Top of EXTRACTED DATA

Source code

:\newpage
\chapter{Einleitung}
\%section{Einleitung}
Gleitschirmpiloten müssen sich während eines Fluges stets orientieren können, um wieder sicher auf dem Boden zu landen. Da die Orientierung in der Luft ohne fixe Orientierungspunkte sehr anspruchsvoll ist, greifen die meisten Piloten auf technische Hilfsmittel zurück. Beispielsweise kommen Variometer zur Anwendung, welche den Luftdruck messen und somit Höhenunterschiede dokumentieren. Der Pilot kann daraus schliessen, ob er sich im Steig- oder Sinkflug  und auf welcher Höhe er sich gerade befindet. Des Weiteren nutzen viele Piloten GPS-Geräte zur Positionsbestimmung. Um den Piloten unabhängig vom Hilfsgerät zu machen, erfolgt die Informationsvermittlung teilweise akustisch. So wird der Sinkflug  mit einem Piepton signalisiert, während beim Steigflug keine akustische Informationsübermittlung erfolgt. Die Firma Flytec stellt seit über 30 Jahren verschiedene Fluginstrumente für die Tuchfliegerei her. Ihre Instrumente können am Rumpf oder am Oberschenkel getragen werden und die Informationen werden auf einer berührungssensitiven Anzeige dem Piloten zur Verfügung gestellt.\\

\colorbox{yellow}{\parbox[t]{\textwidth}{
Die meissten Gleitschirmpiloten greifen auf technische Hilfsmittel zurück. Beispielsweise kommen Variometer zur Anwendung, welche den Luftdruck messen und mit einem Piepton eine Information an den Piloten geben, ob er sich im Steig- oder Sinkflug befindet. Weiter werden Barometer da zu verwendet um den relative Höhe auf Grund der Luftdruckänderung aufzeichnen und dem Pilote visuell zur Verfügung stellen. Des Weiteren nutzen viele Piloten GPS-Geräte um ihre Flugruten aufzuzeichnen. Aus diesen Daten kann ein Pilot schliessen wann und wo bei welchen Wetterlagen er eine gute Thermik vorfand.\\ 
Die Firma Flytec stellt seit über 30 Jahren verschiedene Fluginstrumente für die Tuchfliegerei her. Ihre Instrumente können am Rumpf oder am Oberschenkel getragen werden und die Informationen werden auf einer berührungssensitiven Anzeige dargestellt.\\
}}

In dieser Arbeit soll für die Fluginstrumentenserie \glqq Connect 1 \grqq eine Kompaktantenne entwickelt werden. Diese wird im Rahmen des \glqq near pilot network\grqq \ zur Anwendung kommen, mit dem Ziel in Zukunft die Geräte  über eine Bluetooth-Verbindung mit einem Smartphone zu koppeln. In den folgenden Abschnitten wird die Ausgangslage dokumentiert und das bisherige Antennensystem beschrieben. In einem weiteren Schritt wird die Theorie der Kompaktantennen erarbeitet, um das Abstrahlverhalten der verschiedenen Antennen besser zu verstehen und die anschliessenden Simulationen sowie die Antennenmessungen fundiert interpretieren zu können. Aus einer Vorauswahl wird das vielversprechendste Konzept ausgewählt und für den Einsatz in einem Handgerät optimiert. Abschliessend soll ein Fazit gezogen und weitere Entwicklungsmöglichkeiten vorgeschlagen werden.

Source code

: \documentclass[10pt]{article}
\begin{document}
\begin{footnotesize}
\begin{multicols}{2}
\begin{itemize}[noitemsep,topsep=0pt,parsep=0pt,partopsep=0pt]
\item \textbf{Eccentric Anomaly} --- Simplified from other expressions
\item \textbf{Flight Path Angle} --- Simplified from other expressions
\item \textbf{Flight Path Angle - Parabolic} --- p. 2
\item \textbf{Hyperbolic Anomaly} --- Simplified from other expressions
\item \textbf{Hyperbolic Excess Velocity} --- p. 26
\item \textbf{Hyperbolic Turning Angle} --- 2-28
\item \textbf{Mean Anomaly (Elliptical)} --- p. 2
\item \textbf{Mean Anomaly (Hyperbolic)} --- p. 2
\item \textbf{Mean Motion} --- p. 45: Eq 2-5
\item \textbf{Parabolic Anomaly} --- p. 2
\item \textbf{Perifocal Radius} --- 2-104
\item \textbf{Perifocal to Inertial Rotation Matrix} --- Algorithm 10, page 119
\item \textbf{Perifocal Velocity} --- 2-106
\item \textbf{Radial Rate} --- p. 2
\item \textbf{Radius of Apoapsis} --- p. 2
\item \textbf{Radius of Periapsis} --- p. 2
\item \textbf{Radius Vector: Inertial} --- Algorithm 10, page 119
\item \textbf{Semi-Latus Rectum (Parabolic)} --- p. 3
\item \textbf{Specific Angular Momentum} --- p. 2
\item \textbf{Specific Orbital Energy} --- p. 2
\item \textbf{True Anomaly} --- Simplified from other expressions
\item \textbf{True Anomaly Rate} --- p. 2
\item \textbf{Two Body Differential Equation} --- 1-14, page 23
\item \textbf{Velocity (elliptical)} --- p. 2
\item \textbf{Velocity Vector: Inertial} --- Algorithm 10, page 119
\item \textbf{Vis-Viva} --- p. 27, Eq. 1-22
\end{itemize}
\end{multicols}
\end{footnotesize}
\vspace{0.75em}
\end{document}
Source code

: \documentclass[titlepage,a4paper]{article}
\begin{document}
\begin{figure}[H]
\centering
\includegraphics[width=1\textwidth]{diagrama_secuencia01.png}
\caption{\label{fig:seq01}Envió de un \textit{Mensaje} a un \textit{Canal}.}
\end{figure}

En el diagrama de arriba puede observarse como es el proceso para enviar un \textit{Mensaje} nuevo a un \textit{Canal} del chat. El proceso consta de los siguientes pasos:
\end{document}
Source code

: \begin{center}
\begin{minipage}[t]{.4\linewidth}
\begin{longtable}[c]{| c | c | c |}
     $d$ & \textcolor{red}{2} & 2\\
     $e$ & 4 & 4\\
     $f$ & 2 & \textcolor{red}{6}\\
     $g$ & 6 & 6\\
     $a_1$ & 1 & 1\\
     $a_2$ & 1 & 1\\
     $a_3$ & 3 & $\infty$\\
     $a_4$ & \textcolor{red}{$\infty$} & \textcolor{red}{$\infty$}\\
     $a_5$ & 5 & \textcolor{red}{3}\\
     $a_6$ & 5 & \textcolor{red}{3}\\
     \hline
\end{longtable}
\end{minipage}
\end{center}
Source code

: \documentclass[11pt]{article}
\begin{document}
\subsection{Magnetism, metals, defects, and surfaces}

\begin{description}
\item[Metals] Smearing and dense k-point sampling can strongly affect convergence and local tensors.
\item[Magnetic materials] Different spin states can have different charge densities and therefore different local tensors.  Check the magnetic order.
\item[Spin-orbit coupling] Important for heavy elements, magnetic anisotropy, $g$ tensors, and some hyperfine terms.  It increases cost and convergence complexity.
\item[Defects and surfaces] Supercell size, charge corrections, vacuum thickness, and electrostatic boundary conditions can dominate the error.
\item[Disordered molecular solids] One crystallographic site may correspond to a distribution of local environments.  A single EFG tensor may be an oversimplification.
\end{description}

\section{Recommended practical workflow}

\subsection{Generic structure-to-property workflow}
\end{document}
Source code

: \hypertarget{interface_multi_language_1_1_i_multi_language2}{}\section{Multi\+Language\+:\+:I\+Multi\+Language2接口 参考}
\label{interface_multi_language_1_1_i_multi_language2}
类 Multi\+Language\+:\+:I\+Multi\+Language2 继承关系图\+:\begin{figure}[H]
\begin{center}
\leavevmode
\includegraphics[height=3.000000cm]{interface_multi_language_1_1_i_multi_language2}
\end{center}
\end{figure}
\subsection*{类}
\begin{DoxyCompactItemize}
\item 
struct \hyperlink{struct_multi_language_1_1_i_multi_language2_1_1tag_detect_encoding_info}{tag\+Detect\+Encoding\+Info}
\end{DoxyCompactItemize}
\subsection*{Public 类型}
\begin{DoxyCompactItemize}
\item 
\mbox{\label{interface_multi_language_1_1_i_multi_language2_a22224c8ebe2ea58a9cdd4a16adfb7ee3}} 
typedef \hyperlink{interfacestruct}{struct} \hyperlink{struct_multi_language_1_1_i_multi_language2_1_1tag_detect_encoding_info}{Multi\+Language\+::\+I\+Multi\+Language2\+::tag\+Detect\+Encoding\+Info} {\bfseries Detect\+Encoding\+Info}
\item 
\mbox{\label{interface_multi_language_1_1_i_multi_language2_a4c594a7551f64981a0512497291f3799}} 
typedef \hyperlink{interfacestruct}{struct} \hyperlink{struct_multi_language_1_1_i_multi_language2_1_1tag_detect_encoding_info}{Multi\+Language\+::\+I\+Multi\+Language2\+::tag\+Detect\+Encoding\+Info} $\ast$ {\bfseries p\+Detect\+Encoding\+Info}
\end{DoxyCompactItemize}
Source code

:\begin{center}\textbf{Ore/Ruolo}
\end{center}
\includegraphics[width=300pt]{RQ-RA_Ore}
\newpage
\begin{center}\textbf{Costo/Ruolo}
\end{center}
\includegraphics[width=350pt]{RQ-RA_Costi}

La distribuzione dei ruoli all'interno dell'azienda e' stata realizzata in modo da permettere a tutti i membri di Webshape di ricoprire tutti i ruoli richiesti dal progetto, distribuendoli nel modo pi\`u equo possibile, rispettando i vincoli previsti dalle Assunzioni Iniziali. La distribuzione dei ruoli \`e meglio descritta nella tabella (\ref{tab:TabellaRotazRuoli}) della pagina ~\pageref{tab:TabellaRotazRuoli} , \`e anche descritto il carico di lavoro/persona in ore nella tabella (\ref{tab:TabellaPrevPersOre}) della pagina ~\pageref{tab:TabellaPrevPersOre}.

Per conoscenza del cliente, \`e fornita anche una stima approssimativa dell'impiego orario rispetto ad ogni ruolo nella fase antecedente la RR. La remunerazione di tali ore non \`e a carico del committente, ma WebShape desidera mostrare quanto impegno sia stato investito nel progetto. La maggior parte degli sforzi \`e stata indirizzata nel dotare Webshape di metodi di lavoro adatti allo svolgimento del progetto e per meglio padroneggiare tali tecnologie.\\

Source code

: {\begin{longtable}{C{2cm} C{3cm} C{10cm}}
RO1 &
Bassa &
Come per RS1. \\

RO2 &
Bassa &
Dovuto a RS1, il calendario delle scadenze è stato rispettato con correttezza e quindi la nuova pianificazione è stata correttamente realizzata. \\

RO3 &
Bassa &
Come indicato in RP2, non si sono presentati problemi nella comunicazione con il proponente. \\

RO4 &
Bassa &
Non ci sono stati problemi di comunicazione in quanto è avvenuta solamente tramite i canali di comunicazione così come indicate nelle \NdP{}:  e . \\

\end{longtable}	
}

Bottom of EXTRACTED DATA

__INSTRUCTIONS FOR THE TASK__.
Answer with a single number: the count of lines in the entries that hold the word "Perifocal".

__EXERCISE OUTPUT__.
3